In both Power BI and Power Pivot, it is possible to create more than one relationship between the same tables. However, only one of these relationships can be active. The active relationship is the one which will enable the use of columns from both two related tables when building your report. However, the inactive relationship(s) can be referenced when creating DAX calculations by using the USERELATIONSHIP function.

The most common scenario is where you need to analyse the same information in a fact table but focus on different dates. For example, in the following illustration, we have a fact table containing information on sales leads. The Leads table is linked to a Calendar table which has a date column. The active link between the two tables is from Calendar[Date] to Leads[Sale Date].

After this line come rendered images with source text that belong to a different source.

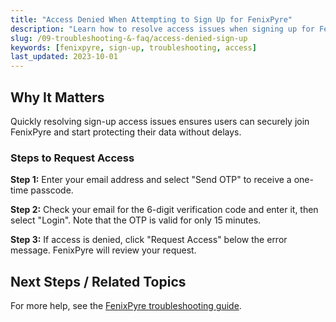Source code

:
 ```yaml
---
title: "Access Denied When Attempting to Sign Up for FenixPyre"
description: "Learn how to resolve access issues when signing up for FenixPyre, ensuring secure onboarding for data protection."
slug: /09-troubleshooting-&-faq/access-denied-sign-up
keywords: [fenixpyre, sign-up, troubleshooting, access]
last_updated: 2023-10-01
---
```


## Why It Matters

Quickly resolving sign-up access issues ensures users can securely join FenixPyre and start protecting their data without delays.

### Steps to Request Access

**Step 1:** Enter your email address and select "Send OTP" to receive a one-time passcode.

<!-- IMG:     ./media/09-troubleshooting-&-faq/send-otp-screenshot.png | Alt: Screenshot of the OTP request interface -->

**Step 2:** Check your email for the 6-digit verification code and enter it, then select "Login". Note that the OTP is valid for only 15 minutes.

<!-- IMG:     ./media/09-troubleshooting-&-faq/login-with-otp-screenshot.png | Alt: Screenshot of the login interface with OTP entry -->

**Step 3:** If access is denied, click "Request Access" below the error message. FenixPyre will review your request.

<!-- IMG:     ./media/09-troubleshooting-&-faq/request-access-screenshot.png | Alt: Screenshot of the access denied error and request button -->

## Next Steps / Related Topics

For more help, see the [FenixPyre troubleshooting guide](/09-troubleshooting-&-faq/common-mistakes.md).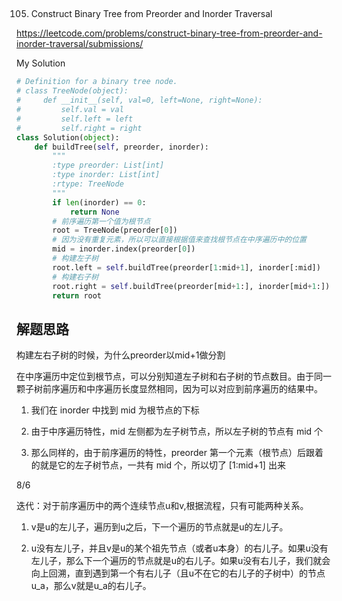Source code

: ## 
105. Construct Binary Tree from Preorder and Inorder Traversal

https://leetcode.com/problems/construct-binary-tree-from-preorder-and-inorder-traversal/submissions/

My Solution

```python
# Definition for a binary tree node.
# class TreeNode(object):
#     def __init__(self, val=0, left=None, right=None):
#         self.val = val
#         self.left = left
#         self.right = right
class Solution(object):
    def buildTree(self, preorder, inorder):
        """
        :type preorder: List[int]
        :type inorder: List[int]
        :rtype: TreeNode
        """
        if len(inorder) == 0:
            return None
        # 前序遍历第一个值为根节点
        root = TreeNode(preorder[0])
        # 因为没有重复元素，所以可以直接根据值来查找根节点在中序遍历中的位置
        mid = inorder.index(preorder[0])
        # 构建左子树
        root.left = self.buildTree(preorder[1:mid+1], inorder[:mid])
        # 构建右子树
        root.right = self.buildTree(preorder[mid+1:], inorder[mid+1:])
        return root
```
## 解题思路
构建左右子树的时候，为什么preorder以mid+1做分割

在中序遍历中定位到根节点，可以分别知道左子树和右子树的节点数目。由于同一颗子树前序遍历和中序遍历长度显然相同，因为可以对应到前序遍历的结果中。

1. 我们在 inorder 中找到 mid 为根节点的下标

2. 由于中序遍历特性，mid 左侧都为左子树节点，所以左子树的节点有 mid 个

3. 那么同样的，由于前序遍历的特性，preorder 第一个元素（根节点）后跟着的就是它的左子树节点，一共有 mid 个，所以切了 [1:mid+1] 出来

8/6

迭代：对于前序遍历中的两个连续节点u和v,根据流程，只有可能两种关系。

1. v是u的左儿子，遍历到u之后，下一个遍历的节点就是u的左儿子。

2. u没有左儿子，并且v是u的某个祖先节点（或者u本身）的右儿子。如果u没有左儿子，那么下一个遍历的节点就是u的右儿子。如果u没有右儿子，我们就会向上回溯，直到遇到第一个有右儿子（且u不在它的右儿子的子树中）的节点 u_a，那么v就是u_a的右儿子。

However, the Leads table contains four other significant dates: Contact Date, Qualified Date, Negotiation Date and Solution Date. To create our report, we need to focus on all five dates in the Leads table in turn. This is achieved by creating a total of five relationships between the two tables; with the relationship to Leads[Sales Date] active and the relationships to each of the other four inactive.

We need to calculate the monetary value of leads at all five stages at any given point in time.

To do this, we use a calculation which includes the USERELATIONSHIP function, when necessary, to activate the appropriate inactive relationship.

The calculation for the Sales total is straightforward, since Leads[Sales Date] to Calender[Date] is the active relationship.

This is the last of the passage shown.